Word is beginning to spread quickly. After years of the dreaded lionfish preying on Florida reef systems and devouring the smaller fish that make up the marine eco-system, Florida is in the process of launching a reward system for lionfish hunters. If this works, the possibilities could be infinite.
Scuba divers with a passion for saving the beauty of our marine environment are gearing up for the big day that will soon arrive. May 14, 2016, is officially going to be called “Lionfish Removal & Awareness Day” by the Florida Fish & Wildlife Conservation Commission. On this day, the Commission is declaring a four and a half month competition in an effort to alleviate the massive number of lionfish that continue to infiltrate the Florida and Caribbean waters. It isn’t uncommon for many divers to make it a point to try and destroy any of the species that they come across on their dives, however, the species continue to multiply rather quickly. The spines that protrude from their bodies are poisonous, making it difficult for any other ocean habitat to approach them. They camouflage themselves beneath the darkness of the reef waiting to eat with no warning to their prey.

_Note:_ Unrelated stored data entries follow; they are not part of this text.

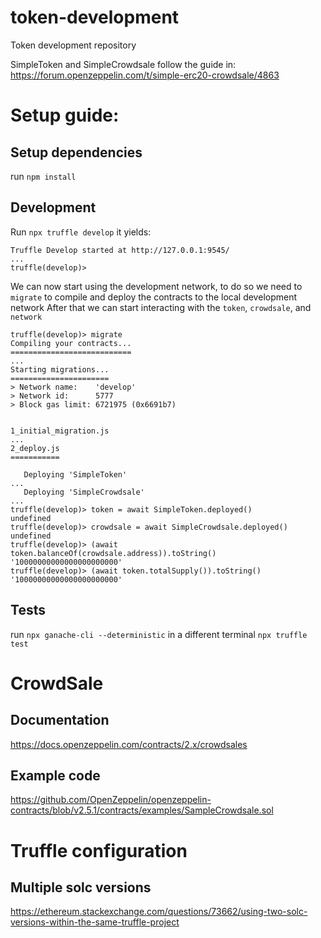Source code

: # token-development
Token development repository

SimpleToken and SimpleCrowdsale follow the guide in: https://forum.openzeppelin.com/t/simple-erc20-crowdsale/4863

# Setup guide:

## Setup dependencies

run `npm install`

## Development
Run `npx truffle develop`
it yields:

```$ npx truffle develop
Truffle Develop started at http://127.0.0.1:9545/
...
truffle(develop)>
```

We can now start using the development network, to do so we need to
`migrate` to compile and deploy the contracts to the local development
network
After that we can start interacting with the `token`, `crowdsale`, and
`network`
```
truffle(develop)> migrate
Compiling your contracts...
===========================
...
Starting migrations...
======================
> Network name:    'develop'
> Network id:      5777
> Block gas limit: 6721975 (0x6691b7)


1_initial_migration.js
...
2_deploy.js
===========

   Deploying 'SimpleToken'
...
   Deploying 'SimpleCrowdsale'
...
truffle(develop)> token = await SimpleToken.deployed()
undefined
truffle(develop)> crowdsale = await SimpleCrowdsale.deployed()
undefined
truffle(develop)> (await token.balanceOf(crowdsale.address)).toString()
'10000000000000000000000'
truffle(develop)> (await token.totalSupply()).toString()
'10000000000000000000000'
```

## Tests

run `npx ganache-cli --deterministic`
in a different terminal `npx truffle test`


# CrowdSale

## Documentation
https://docs.openzeppelin.com/contracts/2.x/crowdsales 

## Example code

https://github.com/OpenZeppelin/openzeppelin-contracts/blob/v2.5.1/contracts/examples/SampleCrowdsale.sol

# Truffle configuration

## Multiple solc versions
https://ethereum.stackexchange.com/questions/73662/using-two-solc-versions-within-the-same-truffle-project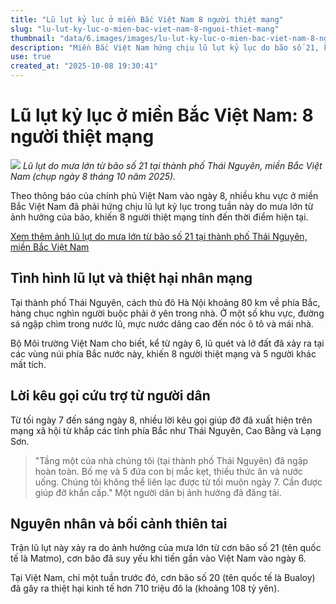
 ```yaml
---
title: "Lũ lụt kỷ lục ở miền Bắc Việt Nam 8 người thiệt mạng"
slug: "lu-lut-ky-luc-o-mien-bac-viet-nam-8-nguoi-thiet-mang"
thumbnail: "data/6.images/images/lu-lut-ky-luc-o-mien-bac-viet-nam-8-nguoi-thiet-mang.webp"
description: "Miền Bắc Việt Nam hứng chịu lũ lụt kỷ lục do bão số 21, khiến 8 người thiệt mạng và 5 người mất tích. Nhiều tỉnh thành bị ảnh hưởng nặng nề."
use: true
created_at: "2025-10-08 19:30:41"
---
```


# Lũ lụt kỷ lục ở miền Bắc Việt Nam: 8 người thiệt mạng

![](/images/20251008-00000014-jij_afp-000-3-view.webp)
_Lũ lụt do mưa lớn từ bão số 21 tại thành phố Thái Nguyên, miền Bắc Việt Nam (chụp ngày 8 tháng 10 năm 2025)._

Theo thông báo của chính phủ Việt Nam vào ngày 8, nhiều khu vực ở miền Bắc Việt Nam đã phải hứng chịu lũ lụt kỷ lục trong tuần này do mưa lớn từ ảnh hưởng của bão, khiến 8 người thiệt mạng tính đến thời điểm hiện tại.

[Xem thêm ảnh lũ lụt do mưa lớn từ bão số 21 tại thành phố Thái Nguyên, miền Bắc Việt Nam](https://www.afpbb.com/articles/-/3602407?pno=1&pid=doc-782A866_1_3407531_preview&tmpl_skin=gallery&utm_source=yahoo&utm_medium=news&cx_from=yahoo&cx_position=p1&cx_rss=afp&cx_id=3602407)

## Tình hình lũ lụt và thiệt hại nhân mạng

Tại thành phố Thái Nguyên, cách thủ đô Hà Nội khoảng 80 km về phía Bắc, hàng chục nghìn người buộc phải ở yên trong nhà. Ở một số khu vực, đường sá ngập chìm trong nước lũ, mực nước dâng cao đến nóc ô tô và mái nhà.

Bộ Môi trường Việt Nam cho biết, kể từ ngày 6, lũ quét và lở đất đã xảy ra tại các vùng núi phía Bắc nước này, khiến 8 người thiệt mạng và 5 người khác mất tích.

## Lời kêu gọi cứu trợ từ người dân

Từ tối ngày 7 đến sáng ngày 8, nhiều lời kêu gọi giúp đỡ đã xuất hiện trên mạng xã hội từ khắp các tỉnh phía Bắc như Thái Nguyên, Cao Bằng và Lạng Sơn.

> "Tầng một của nhà chúng tôi (tại thành phố Thái Nguyên) đã ngập hoàn toàn. Bố mẹ và 5 đứa con bị mắc kẹt, thiếu thức ăn và nước uống. Chúng tôi không thể liên lạc được từ tối muộn ngày 7. Cần được giúp đỡ khẩn cấp."
Một người dân bị ảnh hưởng đã đăng tải.

## Nguyên nhân và bối cảnh thiên tai

Trận lũ lụt này xảy ra do ảnh hưởng của mưa lớn từ cơn bão số 21 (tên quốc tế là Matmo), cơn bão đã suy yếu khi tiến gần vào Việt Nam vào ngày 6.

Tại Việt Nam, chỉ một tuần trước đó, cơn bão số 20 (tên quốc tế là Bualoy) đã gây ra thiệt hại kinh tế hơn 710 triệu đô la (khoảng 108 tỷ yên).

Whether you are a diver or a fisherman, the rules will be clearly defined. Bring at least 50 lionfish to state-approved check stations by September 30, 2016, and you will qualify for the new FWC Lionfish Hall of Fame. The recognition will be in the form of a posting which can be viewed at MyFWC.com. After Sept. 30, drawings will held to award prizes such as dive equipment, fuel cards and state fishing licenses. The hunter that is the most bountiful will be crowned Florida Lionfish King or Queen. The rewards will include a lifetime state fishing license and a cover photo on the FWC’s 2017 Guide to Saltwater Fishing Regulations.
Anyone certified with at least 50 harvested lionfish by late July can qualify for an allowance of one extra lobster (13 instead of 12) during this year’s Lobster Sport Season on July 27 and 28. This reward program will continue in varying capacities. In the Panhandle, a pilot program is being implemented which will reward any hunters who catch at least 100 lionfish by May 2017 with a state tag for one extra red grouper or cobia in a bag limit. The FWC board members set a maximum tag allocation of 100 on red grouper and 30 for cobia.
“Those that remove lionfish not only get rewarded for their efforts, but they also get the experience of helping manage Florida’s fisheries,” FWC Chairman Brian Yablonski said. On a more positive note, divers in the Florida Keys have been successful in greatly reducing the number of lionfish at popular Keys reefs and dive sites.
For those who are not aware, the lionfish filet is a tasty meal when prepared to your liking. This initiative may be an inventive way to create a desirable market for lionfish filets.